Antonio Roma (13 July 1932 – 20 February 2013) was an Argentine football goalkeeper.

Nicknamed Tarzan for the way of throwing himself for the ball, he started his professional career with Ferrocarril Oeste in 1955, where he played until 1959. He was then transferred, together with teammate Silvio Marzolini, to Boca Juniors, where he debuted in the victory of 3 April 1960 against Estudiantes de La Plata.

Roma stayed with Boca until his retirement in 1972, becoming one of the biggest idols of the club, with total of 323 matches in all competitions.
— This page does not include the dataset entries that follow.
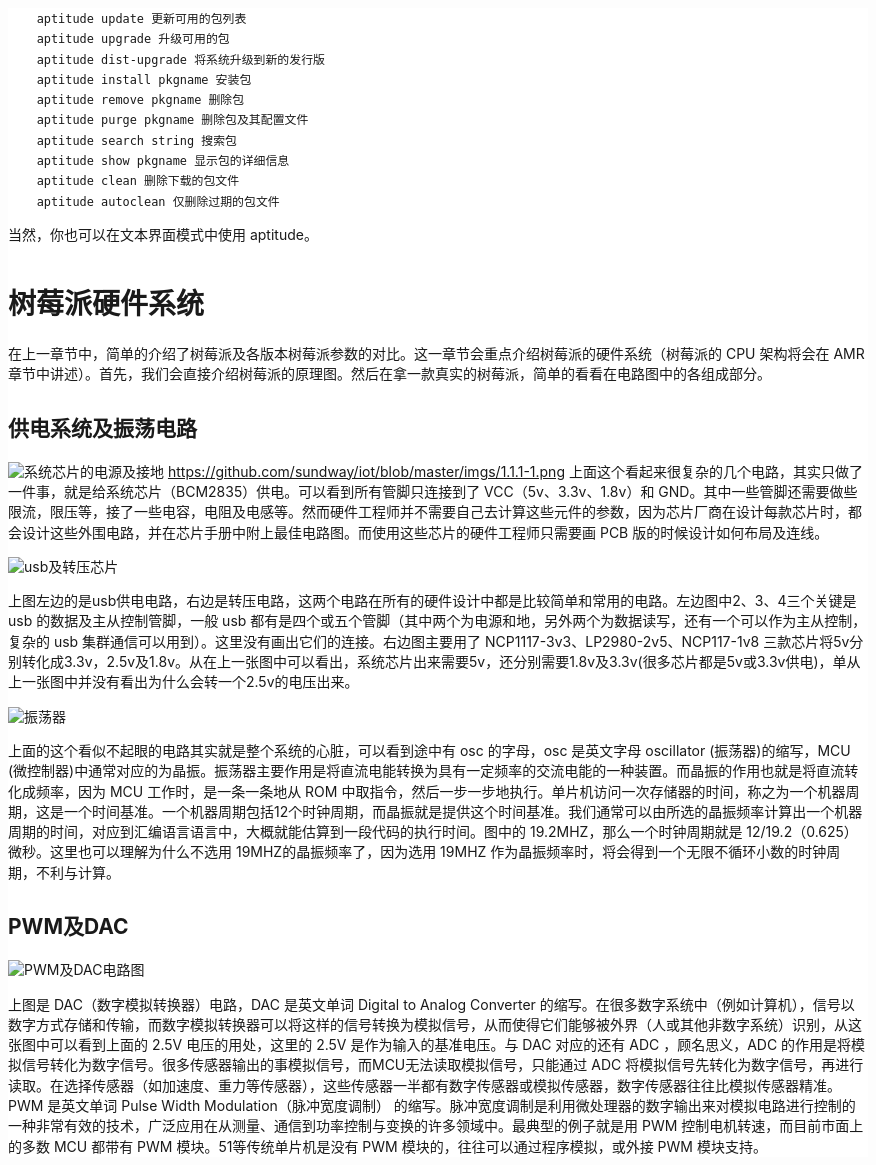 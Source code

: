 
        aptitude update 更新可用的包列表
        aptitude upgrade 升级可用的包
        aptitude dist-upgrade 将系统升级到新的发行版
        aptitude install pkgname 安装包
        aptitude remove pkgname 删除包
        aptitude purge pkgname 删除包及其配置文件
        aptitude search string 搜索包
        aptitude show pkgname 显示包的详细信息
        aptitude clean 删除下载的包文件
        aptitude autoclean 仅删除过期的包文件

当然，你也可以在文本界面模式中使用 aptitude。


# 树莓派硬件系统
在上一章节中，简单的介绍了树莓派及各版本树莓派参数的对比。这一章节会重点介绍树莓派的硬件系统（树莓派的 CPU 架构将会在 AMR 章节中讲述）。首先，我们会直接介绍树莓派的原理图。然后在拿一款真实的树莓派，简单的看看在电路图中的各组成部分。

## 供电系统及振荡电路
![系统芯片的电源及接地](https://github.com/sundway/iot/blob/master/imgs/1.1.1-1.png)
https://github.com/sundway/iot/blob/master/imgs/1.1.1-1.png
上面这个看起来很复杂的几个电路，其实只做了一件事，就是给系统芯片（BCM2835）供电。可以看到所有管脚只连接到了 VCC（5v、3.3v、1.8v）和 GND。其中一些管脚还需要做些限流，限压等，接了一些电容，电阻及电感等。然而硬件工程师并不需要自己去计算这些元件的参数，因为芯片厂商在设计每款芯片时，都会设计这些外围电路，并在芯片手册中附上最佳电路图。而使用这些芯片的硬件工程师只需要画 PCB 版的时候设计如何布局及连线。

![usb及转压芯片](https://github.com/sundway/iot/blob/master/imgs/1.1.1-2.png)

上图左边的是usb供电电路，右边是转压电路，这两个电路在所有的硬件设计中都是比较简单和常用的电路。左边图中2、3、4三个关键是 usb 的数据及主从控制管脚，一般 usb 都有是四个或五个管脚（其中两个为电源和地，另外两个为数据读写，还有一个可以作为主从控制，复杂的 usb 集群通信可以用到）。这里没有画出它们的连接。右边图主要用了 NCP1117-3v3、LP2980-2v5、NCP117-1v8 三款芯片将5v分别转化成3.3v，2.5v及1.8v。从在上一张图中可以看出，系统芯片出来需要5v，还分别需要1.8v及3.3v(很多芯片都是5v或3.3v供电)，单从上一张图中并没有看出为什么会转一个2.5v的电压出来。

![振荡器](https://github.com/sundway/iot/blob/master/imgs/1.1.1-3.png)

上面的这个看似不起眼的电路其实就是整个系统的心脏，可以看到途中有 osc 的字母，osc 是英文字母 oscillator (振荡器)的缩写，MCU (微控制器)中通常对应的为晶振。振荡器主要作用是将直流电能转换为具有一定频率的交流电能的一种装置。而晶振的作用也就是将直流转化成频率，因为 MCU 工作时，是一条一条地从 ROM 中取指令，然后一步一步地执行。单片机访问一次存储器的时间，称之为一个机器周期，这是一个时间基准。一个机器周期包括12个时钟周期，而晶振就是提供这个时间基准。我们通常可以由所选的晶振频率计算出一个机器周期的时间，对应到汇编语言语言中，大概就能估算到一段代码的执行时间。图中的 19.2MHZ，那么一个时钟周期就是 12/19.2（0.625）微秒。这里也可以理解为什么不选用 19MHZ的晶振频率了，因为选用 19MHZ 作为晶振频率时，将会得到一个无限不循环小数的时钟周期，不利与计算。

## PWM及DAC

![PWM及DAC电路图](https://github.com/sundway/iot/blob/master/imgs/1.1.1-4.png)

上图是 DAC（数字模拟转换器）电路，DAC 是英文单词 Digital to Analog Converter 的缩写。在很多数字系统中（例如计算机），信号以数字方式存储和传输，而数字模拟转换器可以将这样的信号转换为模拟信号，从而使得它们能够被外界（人或其他非数字系统）识别，从这张图中可以看到上面的 2.5V 电压的用处，这里的 2.5V 是作为输入的基准电压。与 DAC 对应的还有 ADC ，顾名思义，ADC 的作用是将模拟信号转化为数字信号。很多传感器输出的事模拟信号，而MCU无法读取模拟信号，只能通过 ADC 将模拟信号先转化为数字信号，再进行读取。在选择传感器（如加速度、重力等传感器），这些传感器一半都有数字传感器或模拟传感器，数字传感器往往比模拟传感器精准。PWM 是英文单词 Pulse Width Modulation（脉冲宽度调制） 的缩写。脉冲宽度调制是利用微处理器的数字输出来对模拟电路进行控制的一种非常有效的技术，广泛应用在从测量、通信到功率控制与变换的许多领域中。最典型的例子就是用 PWM 控制电机转速，而目前市面上的多数 MCU 都带有 PWM 模块。51等传统单片机是没有 PWM 模块的，往往可以通过程序模拟，或外接 PWM 模块支持。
With the club Roma won the Argentine League of 1962, 1964, 1965, and the Campeonato Nacional 1969 and 1970. In 1969, he kept  his goal clear for 783 minutes.

Probably the most remembered save by Antonio Roma was the penalty executed by Brazilian River's player Delem, that he sent to the corner. With only two rounds before the end of the 1962 championship, Boca and its all-time derby River Plate shared the first position at the local league. The decisive match was played at La Bombonera, Boca Juniors home stadium. Boca was ahead 1:0 when referee Nai Foino conceded a penalty to River. After the save, the public invaded the field delaying the continuation of the match for 11 minutes. River was not able to change the score, and Boca finally won that championship after defeating Estudiantes de La Plata in the next round.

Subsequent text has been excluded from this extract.